Grace Hopper (then Murray) was already the embodiment of dedication. She wasn’t tall enough to meet the entrance criteria for the US Navy, yet managed to get in on merit in 1944. And while her stature was diminutive, her intellect knew no bounds. She was credited for a range of accolades during an illustrious career, as wide and varied as –
- Coining the term ‘debug’ to refer to taking errors out of programming language code. The term was a literal reference to a bug (a moth) which had short-circuited the electrical supply to a computer her team was using
- Hopper’s later work on language standards, where she was instrumental in defining the relevant test cases to prove language compliance, ensured longer-term portability could be planned for and verified. Anyone from a testing background can thank Hopper for furthering the concept of test cases in computing
- Coining the phrase, which I will paraphrase rather than misquote, that it is sometimes easier to seek forgiveness than permission. I can only speculate that the inventors of “seize the day” and “just do it” would have been impressed with the notion. Her pioneering spirit and organizational skills ensured she delivered on many of her ideas.

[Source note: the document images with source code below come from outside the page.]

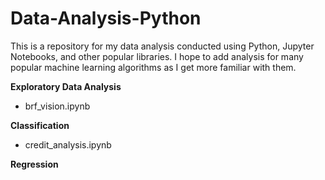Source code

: # Data-Analysis-Python

This is a repository for my data analysis conducted using Python, Jupyter Notebooks, and other popular libraries. I hope to add analysis for many popular machine learning algorithms as I get more familiar with them.

**Exploratory Data Analysis**
- brf_vision.ipynb

**Classification**
- credit_analysis.ipynb

**Regression**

- Characterising time using a visual aid: she invited people to conceptualize the speed of sound by how far electricity would travel in a nanosecond. She offered people a small stick, which she labelled a “nanosecond” – across the internet people still boast about receiving a Nanosecond from Hopper
- Cutting the TV chat-show host David Letterman down to size . A formidable and sometimes brusque lady, her appearance on the Letterman Show in 1980s is still hilarious.
A lasting legacy
Later rising to the rank of rear Admiral, and employed by the Navy until she was 79, Hopper is however best known for being the guiding hand behind COBOL, a project that eventually concluded in 1959 and found commercial breakthroughs a few years later. Within a decade, the world’s largest (and richest) organisations had invested in mainframe-hosted COBOL Data Processing systems. Many of them have kept the concept today, though most of the systems themselves (machinery, language usage, storage, interfaces etc.) have changed almost beyond recognition. However, mainframes and COBOL are still running most of the world’s biggest banks, insurers, government departments, plus significant numbers of healthcare, manufacturing, transportation and even retail systems.
Hopper died in 1992 at the age of 85. In 2016 Hopper posthumously received the Presidential Medal of Freedom from Barack Obama. In February 2017, Yale University announced it would rename one of its colleges in Hopper’s honour.

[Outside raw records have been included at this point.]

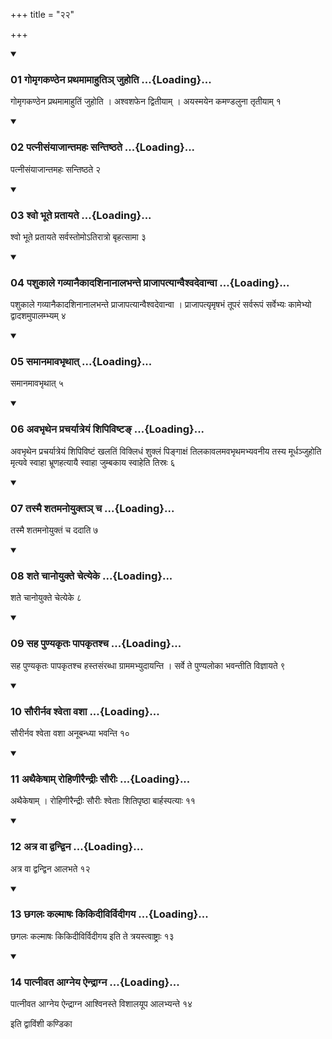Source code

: +++
title = "२२"

+++

<div class="js_include" includetitle="true" newlevelforh1="3" unfilled="" url="/vedAH_yajuH/taittirIyam/sUtram/ApastambaH/shrautam/vishvAsa-prastutiH/20/22/01_gomRgakaNThena_prathamAmAhuti~n_juhoti.md">
<details open><summary><h3>01 गोमृगकण्ठेन प्रथमामाहुतिञ् जुहोति ...{Loading}...</h3></summary>

गोमृगकण्ठेन प्रथमामाहुतिं जुहोति । अश्वशफेन द्वितीयाम् । अयस्मयेन कमण्डलुना तृतीयाम् १
</details>
</div>


<div class="js_include" includetitle="true" newlevelforh1="3" unfilled="" url="/vedAH_yajuH/taittirIyam/sUtram/ApastambaH/shrautam/vishvAsa-prastutiH/20/22/02_patnIsaMyAjAntamahaH_santiShThate.md">
<details open><summary><h3>02 पत्नीसंयाजान्तमहः सन्तिष्ठते ...{Loading}...</h3></summary>

पत्नीसंयाजान्तमहः सन्तिष्ठते २
</details>
</div>


<div class="js_include" includetitle="true" newlevelforh1="3" unfilled="" url="/vedAH_yajuH/taittirIyam/sUtram/ApastambaH/shrautam/vishvAsa-prastutiH/20/22/03_shvo_bhUte_pratAyate.md">
<details open><summary><h3>03 श्वो भूते प्रतायते ...{Loading}...</h3></summary>

श्वो भूते प्रतायते सर्वस्तोमोऽतिरात्रो बृहत्सामा ३
</details>
</div>


<div class="js_include" includetitle="true" newlevelforh1="3" unfilled="" url="/vedAH_yajuH/taittirIyam/sUtram/ApastambaH/shrautam/vishvAsa-prastutiH/20/22/04_pashukAle_gavyAnaikAdashinAnAlabhante_prAjApatyAnvaishvadevAnvA.md">
<details open><summary><h3>04 पशुकाले गव्यानैकादशिनानालभन्ते प्राजापत्यान्वैश्वदेवान्वा ...{Loading}...</h3></summary>

पशुकाले गव्यानैकादशिनानालभन्ते प्राजापत्यान्वैश्वदेवान्वा । प्राजापत्यृमृषभं तूपरं सर्वरूपं सर्वेभ्यः कामेभ्यो द्वादशमुपालम्भ्यम् ४
</details>
</div>


<div class="js_include" includetitle="true" newlevelforh1="3" unfilled="" url="/vedAH_yajuH/taittirIyam/sUtram/ApastambaH/shrautam/vishvAsa-prastutiH/20/22/05_samAnamAvabhRthAt.md">
<details open><summary><h3>05 समानमावभृथात् ...{Loading}...</h3></summary>

समानमावभृथात् ५
</details>
</div>


<div class="js_include" includetitle="true" newlevelforh1="3" unfilled="" url="/vedAH_yajuH/taittirIyam/sUtram/ApastambaH/shrautam/vishvAsa-prastutiH/20/22/06_avabhRthena_pracharyAtreyaM_shipiviShTa~N.md">
<details open><summary><h3>06 अवभृथेन प्रचर्यात्रेयं शिपिविष्टङ् ...{Loading}...</h3></summary>

अवभृथेन प्रचर्यात्रेयं शिपिविष्टं खलतिं विक्लिधं शुक्लं पिङ्गाक्षं तिलकावलमवभृथमभ्यवनीय तस्य मूर्धञ्जुहोति मृत्यवे स्वाहा भ्रूणहत्यायै स्वाहा जुम्बकाय स्वाहेति तिस्रः ६
</details>
</div>


<div class="js_include" includetitle="true" newlevelforh1="3" unfilled="" url="/vedAH_yajuH/taittirIyam/sUtram/ApastambaH/shrautam/vishvAsa-prastutiH/20/22/07_tasmai_shatamanoyukta~n_cha.md">
<details open><summary><h3>07 तस्मै शतमनोयुक्तञ् च ...{Loading}...</h3></summary>

तस्मै शतमनोयुक्तं च ददाति ७
</details>
</div>


<div class="js_include" includetitle="true" newlevelforh1="3" unfilled="" url="/vedAH_yajuH/taittirIyam/sUtram/ApastambaH/shrautam/vishvAsa-prastutiH/20/22/08_shate_chAnoyukte_chetyeke.md">
<details open><summary><h3>08 शते चानोयुक्ते चेत्येके ...{Loading}...</h3></summary>

शते चानोयुक्ते चेत्येके ८
</details>
</div>


<div class="js_include" includetitle="true" newlevelforh1="3" unfilled="" url="/vedAH_yajuH/taittirIyam/sUtram/ApastambaH/shrautam/vishvAsa-prastutiH/20/22/09_saha_puNyakRtaH_pApakRtashcha.md">
<details open><summary><h3>09 सह पुण्यकृतः पापकृतश्च ...{Loading}...</h3></summary>

सह पुण्यकृतः पापकृतश्च हस्तसंरब्धा ग्राममभ्युदायन्ति । सर्वे ते पुण्यलोका भवन्तीति विज्ञायते ९
</details>
</div>


<div class="js_include" includetitle="true" newlevelforh1="3" unfilled="" url="/vedAH_yajuH/taittirIyam/sUtram/ApastambaH/shrautam/vishvAsa-prastutiH/20/22/10_saurIrnava_shvetA_vashA.md">
<details open><summary><h3>10 सौरीर्नव श्वेता वशा ...{Loading}...</h3></summary>

सौरीर्नव श्वेता वशा अनूबन्ध्या भवन्ति १०
</details>
</div>


<div class="js_include" includetitle="true" newlevelforh1="3" unfilled="" url="/vedAH_yajuH/taittirIyam/sUtram/ApastambaH/shrautam/vishvAsa-prastutiH/20/22/11_athaikeShAm_rohiNIraindrIH_saurIH.md">
<details open><summary><h3>11 अथैकेषाम् रोहिणीरैन्द्रीः सौरीः ...{Loading}...</h3></summary>

अथैकेषाम् । रोहिणीरैन्द्रीः सौरीः श्वेताः शितिपृष्ठा बार्हस्पत्याः ११
</details>
</div>


<div class="js_include" includetitle="true" newlevelforh1="3" unfilled="" url="/vedAH_yajuH/taittirIyam/sUtram/ApastambaH/shrautam/vishvAsa-prastutiH/20/22/12_atra_vA_dvandvina.md">
<details open><summary><h3>12 अत्र वा द्वन्द्विन ...{Loading}...</h3></summary>

अत्र वा द्वन्द्विन आलभते १२
</details>
</div>


<div class="js_include" includetitle="true" newlevelforh1="3" unfilled="" url="/vedAH_yajuH/taittirIyam/sUtram/ApastambaH/shrautam/vishvAsa-prastutiH/20/22/13_ChagalaH_kalmAShaH_kikidIvirvidIgaya.md">
<details open><summary><h3>13 छगलः कल्माषः किकिदीविर्विदीगय ...{Loading}...</h3></summary>

छगलः कल्माषः किकिदीविर्विदीगय इति ते त्रयस्त्वाष्ट्राः १३
</details>
</div>


<div class="js_include" includetitle="true" newlevelforh1="3" unfilled="" url="/vedAH_yajuH/taittirIyam/sUtram/ApastambaH/shrautam/vishvAsa-prastutiH/20/22/14_pAtnIvata_Agneya_aindrAgna.md">
<details open><summary><h3>14 पात्नीवत आग्नेय ऐन्द्राग्न ...{Loading}...</h3></summary>

पात्नीवत आग्नेय ऐन्द्राग्न आश्विनस्ते विशालयूप आलभ्यन्ते १४
</details>
</div>



  
इति द्वाविंशी कण्डिका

Grace Hopper remains inspirational for scientists, for academics, for women in technology, biographers, film-makers, COBOL and computing enthusiasts and pioneers, and for anyone who has been in business computing in the last five decades. We also happen to think she’d like our new COBOL product too. The legacy of technological innovation she embodied lives on.
 The environment provided was something called COBOL/2, a PC-based COBOL development system. The vendor was Micro Focus.